*** Opening Provided data ***
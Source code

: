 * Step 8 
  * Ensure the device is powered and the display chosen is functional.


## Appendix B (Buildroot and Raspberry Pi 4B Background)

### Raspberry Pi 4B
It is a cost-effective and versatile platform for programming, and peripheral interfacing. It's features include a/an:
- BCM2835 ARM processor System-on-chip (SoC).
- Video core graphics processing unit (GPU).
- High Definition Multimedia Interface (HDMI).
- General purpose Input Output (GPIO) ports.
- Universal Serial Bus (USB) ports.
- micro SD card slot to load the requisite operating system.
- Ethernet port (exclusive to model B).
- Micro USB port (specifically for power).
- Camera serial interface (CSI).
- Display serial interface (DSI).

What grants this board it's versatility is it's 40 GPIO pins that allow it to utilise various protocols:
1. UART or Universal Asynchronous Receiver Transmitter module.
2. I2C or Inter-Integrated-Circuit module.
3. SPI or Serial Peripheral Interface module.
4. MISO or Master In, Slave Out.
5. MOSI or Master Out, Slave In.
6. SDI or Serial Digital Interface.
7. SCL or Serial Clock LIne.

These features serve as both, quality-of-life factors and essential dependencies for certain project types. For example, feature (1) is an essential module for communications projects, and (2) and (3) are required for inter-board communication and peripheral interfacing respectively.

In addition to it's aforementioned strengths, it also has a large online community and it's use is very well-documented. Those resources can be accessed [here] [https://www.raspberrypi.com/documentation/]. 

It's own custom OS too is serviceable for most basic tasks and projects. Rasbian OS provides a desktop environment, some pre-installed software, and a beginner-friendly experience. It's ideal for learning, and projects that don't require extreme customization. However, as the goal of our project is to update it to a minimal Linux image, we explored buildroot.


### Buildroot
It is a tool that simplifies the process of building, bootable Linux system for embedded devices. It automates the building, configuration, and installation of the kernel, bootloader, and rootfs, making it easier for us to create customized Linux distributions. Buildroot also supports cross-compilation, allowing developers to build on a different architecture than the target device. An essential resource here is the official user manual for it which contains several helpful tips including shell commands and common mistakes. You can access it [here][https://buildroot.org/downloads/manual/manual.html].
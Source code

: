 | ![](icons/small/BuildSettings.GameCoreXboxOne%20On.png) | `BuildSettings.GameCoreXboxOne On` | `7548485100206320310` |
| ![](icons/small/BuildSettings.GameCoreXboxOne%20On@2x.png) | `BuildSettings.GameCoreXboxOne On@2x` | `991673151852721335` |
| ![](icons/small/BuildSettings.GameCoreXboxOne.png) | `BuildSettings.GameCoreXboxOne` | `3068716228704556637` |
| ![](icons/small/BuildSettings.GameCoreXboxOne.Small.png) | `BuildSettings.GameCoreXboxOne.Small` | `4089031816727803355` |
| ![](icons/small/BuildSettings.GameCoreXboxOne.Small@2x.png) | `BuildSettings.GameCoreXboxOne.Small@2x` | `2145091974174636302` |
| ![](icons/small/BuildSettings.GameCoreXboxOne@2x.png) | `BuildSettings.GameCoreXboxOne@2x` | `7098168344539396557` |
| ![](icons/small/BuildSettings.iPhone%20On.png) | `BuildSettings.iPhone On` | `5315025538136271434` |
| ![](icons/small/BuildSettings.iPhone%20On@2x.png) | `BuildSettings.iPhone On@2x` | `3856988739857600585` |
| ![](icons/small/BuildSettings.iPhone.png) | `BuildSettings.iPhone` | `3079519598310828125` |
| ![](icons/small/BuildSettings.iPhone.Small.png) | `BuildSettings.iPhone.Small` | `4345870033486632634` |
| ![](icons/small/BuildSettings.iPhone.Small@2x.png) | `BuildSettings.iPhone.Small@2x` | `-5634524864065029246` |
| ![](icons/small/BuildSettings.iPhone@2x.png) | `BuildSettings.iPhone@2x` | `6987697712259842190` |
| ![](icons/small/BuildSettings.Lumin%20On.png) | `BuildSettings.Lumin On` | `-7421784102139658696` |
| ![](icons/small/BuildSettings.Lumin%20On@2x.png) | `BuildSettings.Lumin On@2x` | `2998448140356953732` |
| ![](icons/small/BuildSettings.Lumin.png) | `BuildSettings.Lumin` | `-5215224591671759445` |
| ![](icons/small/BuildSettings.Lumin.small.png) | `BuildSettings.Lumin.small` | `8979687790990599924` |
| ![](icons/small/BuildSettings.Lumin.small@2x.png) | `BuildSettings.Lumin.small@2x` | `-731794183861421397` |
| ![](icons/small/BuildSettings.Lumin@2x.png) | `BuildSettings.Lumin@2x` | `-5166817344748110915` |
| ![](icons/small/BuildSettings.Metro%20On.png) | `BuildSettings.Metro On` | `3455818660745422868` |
*** Closing Provided data ***
_What you should do_
Please work out how many lines in this listing contain "GPIO", then give only that number.

_Answer box_
2